Javier, driving home from the Lakes, had found himself on the side of the M6, sideswiped by an Asda delivery truck, his golden Vauxhall smashed like a Pringle’s potato crisp, his body intact and untouched.

‘I didn’t see my life flashing before me,’ he told Bean. ‘Nothing like that. I only thought if I died, my wife has no other husband, my children have no other father.’

‘What are you telling me?’

‘I told Renatta everything when I got home. I showed her your pictures and letters. I told her how much I loved you. She threw me out of the house and screamed, and oh my God, the children. Rosie, she’s old enough to understand these things. She said, “Daddy I don’t want you to move into another house.” It was awful. It’s been two days of torture. I begged Renatta to listen, to understand. And we talked. We talked like we haven’t talked in fifteen years.

‘Mi alma?

‘She wants to give me another chance. I have to give my family another chance. Have I let you down? Tell me, have I let you down?’

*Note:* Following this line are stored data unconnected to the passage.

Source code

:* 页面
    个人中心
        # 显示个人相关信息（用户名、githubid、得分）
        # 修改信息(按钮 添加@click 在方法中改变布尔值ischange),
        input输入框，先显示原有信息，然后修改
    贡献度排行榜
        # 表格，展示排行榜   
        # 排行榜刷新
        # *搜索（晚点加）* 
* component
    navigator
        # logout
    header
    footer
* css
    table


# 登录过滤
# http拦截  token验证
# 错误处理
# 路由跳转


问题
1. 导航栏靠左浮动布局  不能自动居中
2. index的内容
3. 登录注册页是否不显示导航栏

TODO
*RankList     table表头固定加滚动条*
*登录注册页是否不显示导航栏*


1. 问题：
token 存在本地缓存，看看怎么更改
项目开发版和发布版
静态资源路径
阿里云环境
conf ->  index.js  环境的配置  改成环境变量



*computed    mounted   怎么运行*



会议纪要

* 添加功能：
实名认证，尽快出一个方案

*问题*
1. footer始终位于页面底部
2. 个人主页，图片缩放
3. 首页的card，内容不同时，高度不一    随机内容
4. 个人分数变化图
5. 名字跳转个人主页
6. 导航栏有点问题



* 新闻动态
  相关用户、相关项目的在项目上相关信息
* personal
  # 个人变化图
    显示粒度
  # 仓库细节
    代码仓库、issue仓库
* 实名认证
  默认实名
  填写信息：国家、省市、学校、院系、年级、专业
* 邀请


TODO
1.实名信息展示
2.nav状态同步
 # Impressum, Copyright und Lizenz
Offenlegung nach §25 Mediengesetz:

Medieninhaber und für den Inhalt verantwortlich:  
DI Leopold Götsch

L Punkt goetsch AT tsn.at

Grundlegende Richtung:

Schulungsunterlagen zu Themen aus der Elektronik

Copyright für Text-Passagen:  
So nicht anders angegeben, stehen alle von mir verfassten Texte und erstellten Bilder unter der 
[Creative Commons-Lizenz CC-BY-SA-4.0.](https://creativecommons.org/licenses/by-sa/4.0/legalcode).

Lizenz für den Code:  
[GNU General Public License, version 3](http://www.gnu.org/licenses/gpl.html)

Bean pictured Javier crying and pleading, saying he didn’t know what had come over him. It was something to do with the middle of his life, something to do with the way Bean appeared before him on a roof with flamingos. It was such an easy thing to fall into. There had been so much beauty. He was terrified by having it, and not having it. Javier, weeping all the sadness out. Bean knew how his head bent when he wept, how the sadness curved out of him and settled in your fingers. Because Javier knew how to let go of things. Bean didn’t.

‘You have to do what you think is right,’ Bean said. Of course, it was betrayal, but Bean wasn’t going to say it. She wasn’t going to say,
This is what happens when you give yourself away, when you had no business giving. Do you know how I feel right now? Like I’ve been abandoned, left to stand by myself in the darkest corner of the room
.

‘She knows I’m talking to you now. I have to tell her everything, otherwise it will never work with us again. I don’t know what to do. I’m so confused. I feel like every action I make, every time I open my mouth, I’m hurting someone. She said I could call to explain everything, but we leave for Spain tomorrow for a few weeks, maybe more. To try and work things out. I think about you every day.’

Bean wondered at it all. How a man, who couldn’t get through the day without her, had suddenly set himself free. How a woman, who knew her husband had loved and touched another woman could even dream of taking him back.
Isn’t it a tainted thing?
She wanted to ask.
How can you possibly build on something so shattered?